EXERCISE DESCRIPTION:
From the entries, copy each line that includes "algorithm".

Top of DATA LISTING

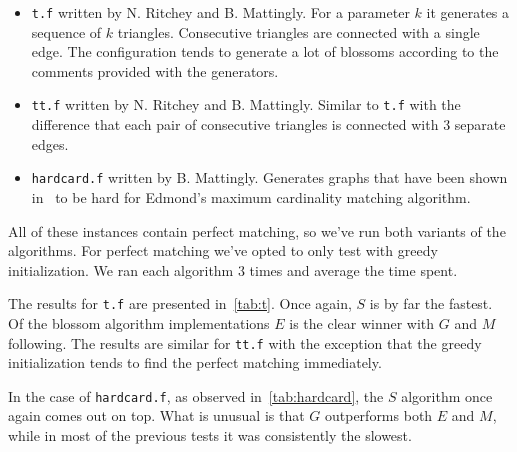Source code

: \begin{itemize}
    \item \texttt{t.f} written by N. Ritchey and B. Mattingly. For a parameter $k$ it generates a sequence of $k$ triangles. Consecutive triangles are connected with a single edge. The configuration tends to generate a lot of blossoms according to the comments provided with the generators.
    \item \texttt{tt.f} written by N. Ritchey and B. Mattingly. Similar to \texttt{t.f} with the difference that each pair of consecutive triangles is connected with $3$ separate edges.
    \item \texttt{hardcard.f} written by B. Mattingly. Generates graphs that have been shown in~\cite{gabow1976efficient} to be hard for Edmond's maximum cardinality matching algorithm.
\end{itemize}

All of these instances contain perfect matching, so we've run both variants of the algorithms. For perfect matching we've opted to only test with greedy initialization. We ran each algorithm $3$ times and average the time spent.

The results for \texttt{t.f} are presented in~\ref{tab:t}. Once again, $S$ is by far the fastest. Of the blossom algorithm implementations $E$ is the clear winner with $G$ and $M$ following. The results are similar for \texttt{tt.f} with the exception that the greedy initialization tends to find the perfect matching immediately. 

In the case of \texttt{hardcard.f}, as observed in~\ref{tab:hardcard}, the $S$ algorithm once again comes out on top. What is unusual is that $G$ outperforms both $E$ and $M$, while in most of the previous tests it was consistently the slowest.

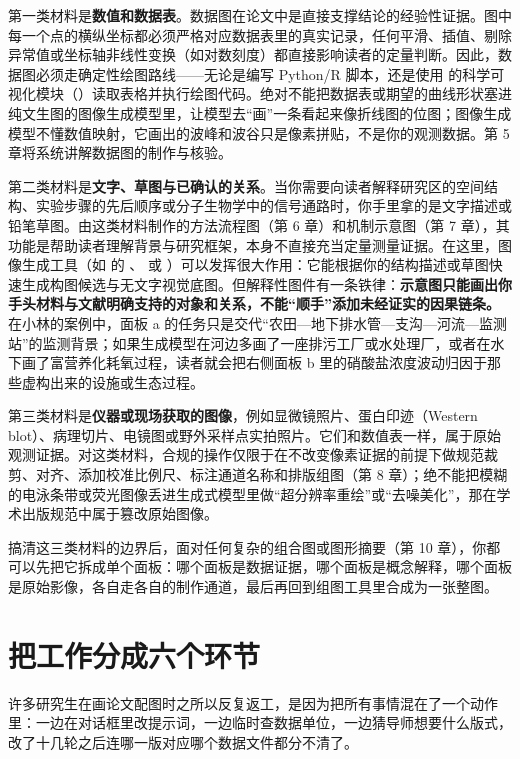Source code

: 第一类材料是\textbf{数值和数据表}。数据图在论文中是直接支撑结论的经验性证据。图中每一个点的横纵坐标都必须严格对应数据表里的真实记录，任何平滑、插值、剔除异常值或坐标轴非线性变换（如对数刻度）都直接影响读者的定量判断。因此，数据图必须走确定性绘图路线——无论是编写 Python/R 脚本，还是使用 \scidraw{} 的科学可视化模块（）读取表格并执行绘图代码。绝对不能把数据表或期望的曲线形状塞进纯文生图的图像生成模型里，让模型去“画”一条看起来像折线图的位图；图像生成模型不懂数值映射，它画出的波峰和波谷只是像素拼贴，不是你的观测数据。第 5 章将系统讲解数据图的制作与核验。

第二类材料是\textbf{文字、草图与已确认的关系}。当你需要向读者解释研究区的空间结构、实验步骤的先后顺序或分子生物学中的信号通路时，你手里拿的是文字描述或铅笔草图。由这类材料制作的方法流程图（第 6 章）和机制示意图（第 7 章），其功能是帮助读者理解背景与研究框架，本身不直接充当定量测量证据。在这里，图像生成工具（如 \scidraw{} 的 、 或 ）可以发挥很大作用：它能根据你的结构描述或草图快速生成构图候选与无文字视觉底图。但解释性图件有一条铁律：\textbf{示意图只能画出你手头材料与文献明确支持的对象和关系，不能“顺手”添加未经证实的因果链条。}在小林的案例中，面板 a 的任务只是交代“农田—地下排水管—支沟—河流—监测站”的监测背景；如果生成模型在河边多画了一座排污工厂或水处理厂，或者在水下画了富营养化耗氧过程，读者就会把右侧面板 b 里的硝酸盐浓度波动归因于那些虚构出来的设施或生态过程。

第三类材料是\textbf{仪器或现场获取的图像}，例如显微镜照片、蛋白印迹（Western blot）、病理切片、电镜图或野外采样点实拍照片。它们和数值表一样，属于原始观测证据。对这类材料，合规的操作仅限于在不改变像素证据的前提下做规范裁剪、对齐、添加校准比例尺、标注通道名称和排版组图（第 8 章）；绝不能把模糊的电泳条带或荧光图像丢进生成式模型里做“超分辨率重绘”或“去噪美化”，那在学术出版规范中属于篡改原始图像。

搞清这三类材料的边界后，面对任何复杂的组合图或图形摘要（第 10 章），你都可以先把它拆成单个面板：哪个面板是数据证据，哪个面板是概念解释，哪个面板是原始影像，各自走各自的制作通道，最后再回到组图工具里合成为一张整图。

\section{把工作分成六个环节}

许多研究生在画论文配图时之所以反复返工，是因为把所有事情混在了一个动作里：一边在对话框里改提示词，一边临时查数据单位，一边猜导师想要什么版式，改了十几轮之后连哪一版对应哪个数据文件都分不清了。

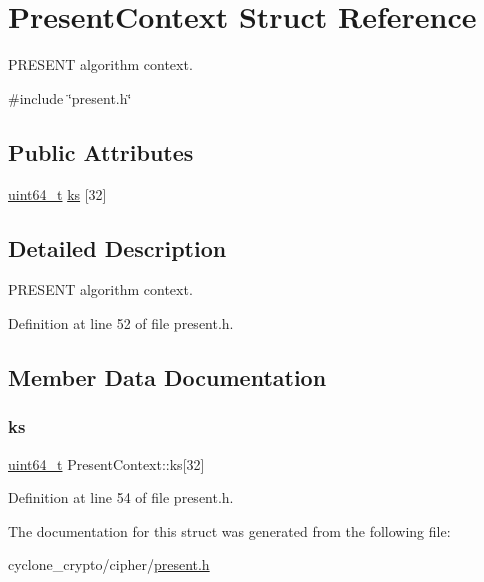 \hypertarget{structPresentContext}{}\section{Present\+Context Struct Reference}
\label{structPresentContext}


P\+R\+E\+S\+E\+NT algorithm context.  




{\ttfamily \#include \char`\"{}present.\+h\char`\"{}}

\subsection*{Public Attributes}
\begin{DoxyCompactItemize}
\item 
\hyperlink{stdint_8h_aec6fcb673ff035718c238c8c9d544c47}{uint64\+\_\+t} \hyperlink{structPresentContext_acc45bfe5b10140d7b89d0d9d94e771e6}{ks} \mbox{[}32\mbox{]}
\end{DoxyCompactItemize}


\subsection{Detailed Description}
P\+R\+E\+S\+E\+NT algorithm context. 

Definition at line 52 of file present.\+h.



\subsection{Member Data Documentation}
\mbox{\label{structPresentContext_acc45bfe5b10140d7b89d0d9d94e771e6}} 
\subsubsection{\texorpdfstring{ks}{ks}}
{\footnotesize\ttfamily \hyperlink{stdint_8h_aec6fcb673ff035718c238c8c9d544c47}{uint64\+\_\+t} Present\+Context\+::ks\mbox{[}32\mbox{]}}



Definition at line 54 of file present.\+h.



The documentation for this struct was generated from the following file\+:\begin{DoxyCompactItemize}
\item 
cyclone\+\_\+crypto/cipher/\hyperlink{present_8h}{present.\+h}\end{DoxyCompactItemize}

Bottom of DATA LISTING

EXERCISE RESPONSE:
    \item \texttt{hardcard.f} written by B. Mattingly. Generates graphs that have been shown in~\cite{gabow1976efficient} to be hard for Edmond's maximum cardinality matching algorithm.
All of these instances contain perfect matching, so we've run both variants of the algorithms. For perfect matching we've opted to only test with greedy initialization. We ran each algorithm $3$ times and average the time spent.
The results for \texttt{t.f} are presented in~\ref{tab:t}. Once again, $S$ is by far the fastest. Of the blossom algorithm implementations $E$ is the clear winner with $G$ and $M$ following. The results are similar for \texttt{tt.f} with the exception that the greedy initialization tends to find the perfect matching immediately. 
In the case of \texttt{hardcard.f}, as observed in~\ref{tab:hardcard}, the $S$ algorithm once again comes out on top. What is unusual is that $G$ outperforms both $E$ and $M$, while in most of the previous tests it was consistently the slowest.
P\+R\+E\+S\+E\+NT algorithm context.  
P\+R\+E\+S\+E\+NT algorithm context. 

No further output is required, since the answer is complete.